[Plain-text document sources]

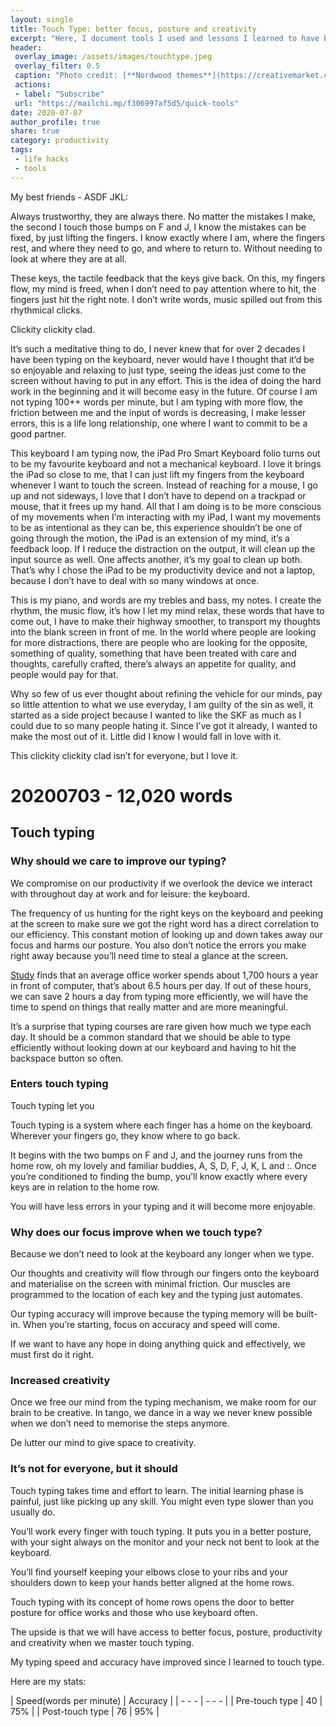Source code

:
 ```yaml
---
layout: single
title: Touch Type: better focus, posture and creativity
excerpt: "Here, I document tools I used and lessons I learned to have better health, ideas and productivity. "
header:
 overlay_image: /assets/images/touchtype.jpeg
 overlay_filter: 0.5
 caption: "Photo credit: [**Nordwood themes**](https://creativemarket.com/NordWood)"
 actions:
 - label: "Subscribe"
 url: "https://mailchi.mp/f306997af5d5/quick-tools"
date: 2020-07-07
author_profile: true
share: true 
category: productivity
tags:
 - life hacks
 - tools
---
```


My best friends - ASDF JKL:

Always trustworthy, they are always there. No matter the mistakes I make, the second I touch those bumps on F and J, I know the mistakes can be fixed, by just lifting the fingers. I know exactly where I am, where the fingers rest, and where they need to go, and where to return to. Without needing to look at where they are at all.

These keys, the tactile feedback that the keys give back. On this, my fingers flow, my mind is freed, when I don’t need to pay attention where to hit, the fingers just hit the right note. I don’t write words, music spilled out from this rhythmical clicks. 

Clickity clickity clad. 

It’s such a meditative thing to do, I never knew that for over 2 decades I have been typing on the keyboard, never would have I thought that it’d be so enjoyable and relaxing to just type, seeing the ideas just come to the screen without having to put in any effort. This is the idea of doing the hard work in the beginning and it will become easy in the future. Of course I am not typing 100++ words per minute, but I am typing with more flow, the friction between me and the input of words is decreasing, I make lesser errors, this is a life long relationship, one where I want to commit to be a good partner. 

This keyboard I am typing now, the iPad Pro Smart Keyboard folio turns out to be my favourite keyboard and not a mechanical keyboard. I love it brings the iPad so close to me, that I can just lift my fingers from the keyboard whenever I want to touch the screen. Instead of reaching for a mouse, I go up and not sideways, I love that I don’t have to depend on a trackpad or mouse, that it frees up my hand. All that I am doing is to be more conscious of my movements when I’m interacting with my iPad, I want my movements to be as intentional as they can be, this experience shouldn’t be one of going through the motion, the iPad is an extension of my mind, it’s a feedback loop. If I reduce the distraction on the output, it will clean up the input source as well. One affects another, it’s my goal to clean up both. That’s why I chose the iPad to be my productivity device and not a laptop, because I don’t have to deal with so many windows at once. 

This is my piano, and words are my trebles and bass, my notes.  I create the rhythm, the music flow, it’s how I let my mind relax, these words that have to come out, I have to make their highway smoother, to transport my thoughts into the blank screen in front of me. In the world where people are looking for more distractions, there are people who are looking for the opposite, something of quality, something that have been treated with care and thoughts, carefully crafted, there’s always an appetite for quality, and people would pay for that. 

Why so few of us ever thought about refining the vehicle for our minds, pay so little attention to what we use everyday, I am guilty of the sin as well, it started as a side project because I wanted to like the SKF as much as I could due to so many people hating it. Since I’ve got it already, I wanted to make the most out of it. Little did I know I would fall in love with it. 

This clickity clickity clad isn’t for everyone, but I love it.

# 20200703 - 12,020 words

## Touch typing

### Why should we care to improve our typing?

We compromise on our productivity if we overlook the device we interact with throughout day at work and for leisure: the keyboard. 

The frequency of us hunting for the right keys on the keyboard and peeking at the screen to make sure we got the right word has a direct correlation to our efficiency. This constant motion of looking up and down takes away our focus and harms our posture. You also don’t notice the errors you make right away because you’ll need time to steal a glance at the screen.

[Study](https://www.studyfinds.org/office-worker-1700-hours-computer-screen/) finds that an average office worker spends about 1,700 hours a year in front of computer, that’s about 6.5 hours per day. If out of these hours, we can save 2 hours a day from typing more efficiently, we will have the time to spend on things that really matter and are more meaningful.

It’s a surprise that typing courses are rare given how much we type each day. It should be a common standard that we should be able to type efficiently without looking down at our keyboard and having to hit the backspace button so often.

### Enters touch typing

Touch typing let you 

Touch typing is a system where each finger has a home on the keyboard. Wherever your fingers go, they know where to go back. 

It begins with the two bumps on F and J, and the journey runs from the home row, oh my lovely and familiar buddies, A, S, D, F, J, K, L and :. Once you’re conditioned to finding the bump, you’ll know exactly where every keys are in relation to the home row.

You will have less errors in your typing and it will become more enjoyable. 

### Why does our focus improve when we touch type?

Because we don’t need to look at the keyboard any longer when we type. 

Our thoughts and creativity will flow through our fingers onto the keyboard and materialise on the screen with minimal friction. Our muscles are programmed to the location of each key and the typing just automates. 

Our typing accuracy will improve because the typing memory will be built-in. When you’re starting, focus on accuracy and speed will come. 

If we want to have any hope in doing anything quick and effectively, we must first do it right.

### Increased creativity

Once we free our mind from the typing mechanism, we make room for our brain to be creative. In tango, we dance in a way we never knew possible when we don’t need to memorise the steps anymore.

De lutter our mind to give space to creativity.

### It’s not for everyone, but it should

Touch typing takes time and effort to learn. The initial learning phase is painful, just like picking up any skill. You might even type slower than you usually do. 

You’ll work every finger with touch typing. It puts you in a better posture, with your sight always on the monitor and your neck not bent to look at the keyboard.

You’ll find yourself keeping your elbows close to your ribs and your shoulders down to keep your hands better aligned at the home rows.

Touch typing with its concept of home rows opens the door to better posture for office works and those who use keyboard often.

The upside is that we will have access to better focus, posture, productivity and creativity when we master touch typing. 

My typing speed and accuracy have improved since I learned to touch type. 

Here are my stats:

| Speed(words per minute) | Accuracy |
| - - - | - - - |
| Pre-touch type | 40 | 75% |
| Post-touch type | 76 | 95% |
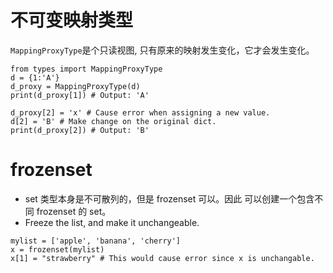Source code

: # 不可变映射类型
`MappingProxyType`是个只读视图, 只有原来的映射发生变化，它才会发生变化。
```
from types import MappingProxyType
d = {1:'A'}
d_proxy = MappingProxyType(d)
print(d_proxy[1]) # Output: 'A'

d_proxy[2] = 'x' # Cause error when assigning a new value.
d[2] = 'B' # Make change on the original dict.
print(d_proxy[2]) # Output: 'B'
```
# frozenset
- set 类型本身是不可散列的，但是 frozenset 可以。因此 可以创建一个包含不同 frozenset 的 set。
- Freeze the list, and make it unchangeable.
```
mylist = ['apple', 'banana', 'cherry']
x = frozenset(mylist)
x[1] = "strawberry" # This would cause error since x is unchangable.
```
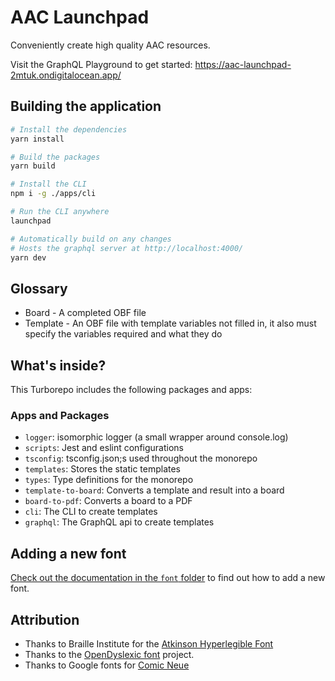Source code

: # AAC Launchpad

Conveniently create high quality AAC resources.

Visit the GraphQL Playground to get started: https://aac-launchpad-2mtuk.ondigitalocean.app/

## Building the application

```bash
# Install the dependencies
yarn install

# Build the packages
yarn build

# Install the CLI
npm i -g ./apps/cli

# Run the CLI anywhere
launchpad

# Automatically build on any changes
# Hosts the graphql server at http://localhost:4000/
yarn dev
```

## Glossary

- Board - A completed OBF file
- Template - An OBF file with template variables not filled in, it also must specify the variables required and what they do

## What's inside?

This Turborepo includes the following packages and apps:

### Apps and Packages

- `logger`: isomorphic logger (a small wrapper around console.log)
- `scripts`: Jest and eslint configurations
- `tsconfig`: tsconfig.json;s used throughout the monorepo
- `templates`: Stores the static templates
- `types`: Type definitions for the monorepo
- `template-to-board`: Converts a template and result into a board
- `board-to-pdf`: Converts a board to a PDF
- `cli`: The CLI to create templates
- `graphql`: The GraphQL api to create templates

## Adding a new font

[Check out the documentation in the `font` folder](./packages/board-to-pdf/src/fonts/README.md) to find out how to add a new font.

## Attribution

- Thanks to Braille Institute for the [Atkinson Hyperlegible Font](https://brailleinstitute.org/freefont)
- Thanks to the [OpenDyslexic font](https://opendyslexic.org/) project.
- Thanks to Google fonts for [Comic Neue](https://fonts.google.com/specimen/Comic+Neue)
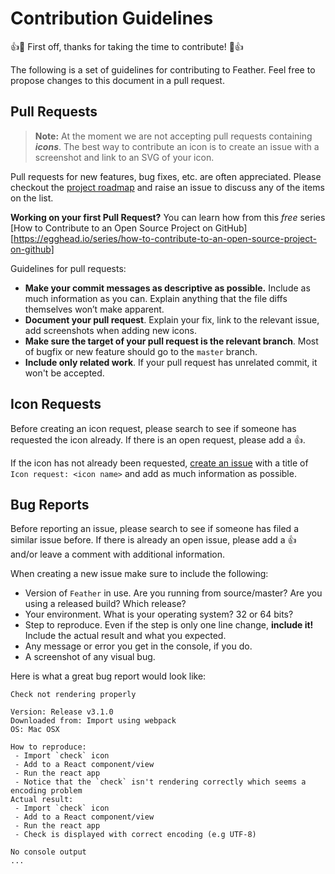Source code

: # Contribution Guidelines

:+1::tada: First off, thanks for taking the time to contribute! :tada::+1:

The following is a set of guidelines for contributing to Feather. Feel free to propose changes to this document in a pull request.

## Pull Requests

> **Note:** At the moment we are not accepting pull requests containing _**icons**_. The best way to contribute an icon is to create an issue with a screenshot and link to an SVG of your icon.

Pull requests for new features, bug fixes, etc. are often appreciated. Please checkout the [project roadmap](https://github.com/colebemis/feather#roadmap) and raise an issue to discuss any of the items on the list.

**Working on your first Pull Request?** You can learn how from this *free* series
[How to Contribute to an Open Source Project on GitHub][https://egghead.io/series/how-to-contribute-to-an-open-source-project-on-github]

Guidelines for pull requests:
- __Make your commit messages as descriptive as possible.__ Include as much information as you can. Explain anything that the file diffs themselves won’t make apparent.
- __Document your pull request__. Explain your fix, link to the relevant issue, add screenshots when adding new icons.
- __Make sure the target of your pull request is the relevant branch__. Most of bugfix or new feature should go to the `master` branch.
- __Include only related work__. If your pull request has unrelated commit, it won't be accepted.

## Icon Requests

Before creating an icon request, please search to see if someone has requested the icon already. If there is an open request, please add a :+1:.

If the icon has not already been requested, [create an issue](https://github.com/colebemis/feather/issues/new?title=Icon%20Request:) with a title of `Icon request: <icon name>` and add as much information as possible.

## Bug Reports

Before reporting an issue, please search to see if someone has filed a similar issue before. If there is already an open issue, please add a :+1: and/or leave a comment with additional information.

When creating a new issue make sure to include the following:
- Version of `Feather` in use. Are you running from source/master? Are you using a released build? Which release?
- Your environment. What is your operating system? 32 or 64 bits?
- Step to reproduce. Even if the step is only one line change, __include it!__ Include the actual result and what you expected.
- Any message or error you get in the console, if you do.
- A screenshot of any visual bug.

Here is what a great bug report would look like:
```
Check not rendering properly

Version: Release v3.1.0
Downloaded from: Import using webpack
OS: Mac OSX

How to reproduce:
 - Import `check` icon
 - Add to a React component/view
 - Run the react app
 - Notice that the `check` isn't rendering correctly which seems a encoding problem
Actual result:
 - Import `check` icon
 - Add to a React component/view
 - Run the react app
 - Check is displayed with correct encoding (e.g UTF-8)

No console output
...
```
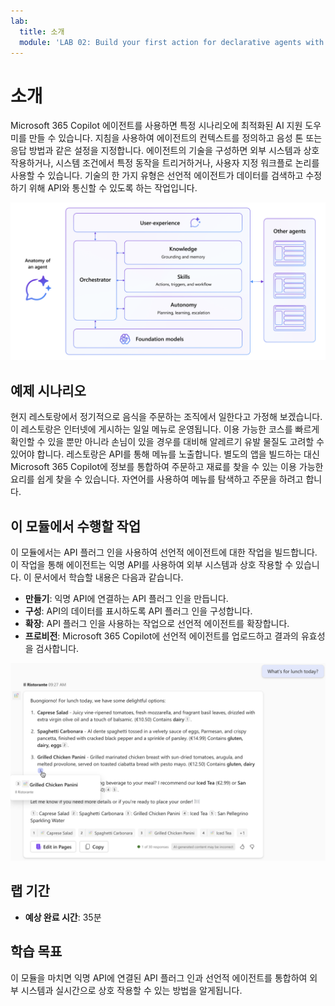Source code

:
 ```yaml
---
lab:
  title: 소개
  module: 'LAB 02: Build your first action for declarative agents with API plugin by using Visual Studio Code'
---
```


# 소개

Microsoft 365 Copilot 에이전트를 사용하면 특정 시나리오에 최적화된 AI 지원 도우미를 만들 수 있습니다. 지침을 사용하여 에이전트의 컨텍스트를 정의하고 음성 톤 또는 응답 방법과 같은 설정을 지정합니다. 에이전트의 기술을 구성하면 외부 시스템과 상호 작용하거나, 시스템 조건에서 특정 동작을 트리거하거나, 사용자 지정 워크플로 논리를 사용할 수 있습니다. 기술의 한 가지 유형은 선언적 에이전트가 데이터를 검색하고 수정하기 위해 API와 통신할 수 있도록 하는 작업입니다.

![Microsoft 365 Copilot용 선언적 에이전트의 구조를 보여주는 다이어그램입니다.](../media/LAB_02/1-anatomy-declarative-agent.png)

## 예제 시나리오

현지 레스토랑에서 정기적으로 음식을 주문하는 조직에서 일한다고 가정해 보겠습니다. 이 레스토랑은 인터넷에 게시하는 일일 메뉴로 운영됩니다. 이용 가능한 코스를 빠르게 확인할 수 있을 뿐만 아니라 손님이 있을 경우를 대비해 알레르기 유발 물질도 고려할 수 있어야 합니다. 레스토랑은 API를 통해 메뉴를 노출합니다. 별도의 앱을 빌드하는 대신 Microsoft 365 Copilot에 정보를 통합하여 주문하고 재료를 찾을 수 있는 이용 가능한 요리를 쉽게 찾을 수 있습니다. 자연어를 사용하여 메뉴를 탐색하고 주문을 하려고 합니다.

## 이 모듈에서 수행할 작업

이 모듈에서는 API 플러그 인을 사용하여 선언적 에이전트에 대한 작업을 빌드합니다. 이 작업을 통해 에이전트는 익명 API를 사용하여 외부 시스템과 상호 작용할 수 있습니다. 이 문서에서 학습할 내용은 다음과 같습니다.

- **만들기**: 익명 API에 연결하는 API 플러그 인을 만듭니다.
- **구성**: API의 데이터를 표시하도록 API 플러그 인을 구성합니다.
- **확장**: API 플러그 인을 사용하는 작업으로 선언적 에이전트를 확장합니다.
- **프로비전**: Microsoft 365 Copilot에 선언적 에이전트를 업로드하고 결과의 유효성을 검사합니다.

![외부 API의 정보를 사용하여 사용자에게 응답하는 선언적 에이전트의 스크린샷.](../media/LAB_02/1-agent-response-api-plugin.png)

## 랩 기간

- **예상 완료 시간**: 35분

## 학습 목표

이 모듈을 마치면 익명 API에 연결된 API 플러그 인과 선언적 에이전트를 통합하여 외부 시스템과 실시간으로 상호 작용할 수 있는 방법을 알게됩니다.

Exercise goal: From the entries above, copy every line where the word "focus" shows up.

Answer:
title: Touch Type: better focus, posture and creativity
The frequency of us hunting for the right keys on the keyboard and peeking at the screen to make sure we got the right word has a direct correlation to our efficiency. This constant motion of looking up and down takes away our focus and harms our posture. You also don’t notice the errors you make right away because you’ll need time to steal a glance at the screen.
### Why does our focus improve when we touch type?
Our typing accuracy will improve because the typing memory will be built-in. When you’re starting, focus on accuracy and speed will come. 
The upside is that we will have access to better focus, posture, productivity and creativity when we master touch typing. 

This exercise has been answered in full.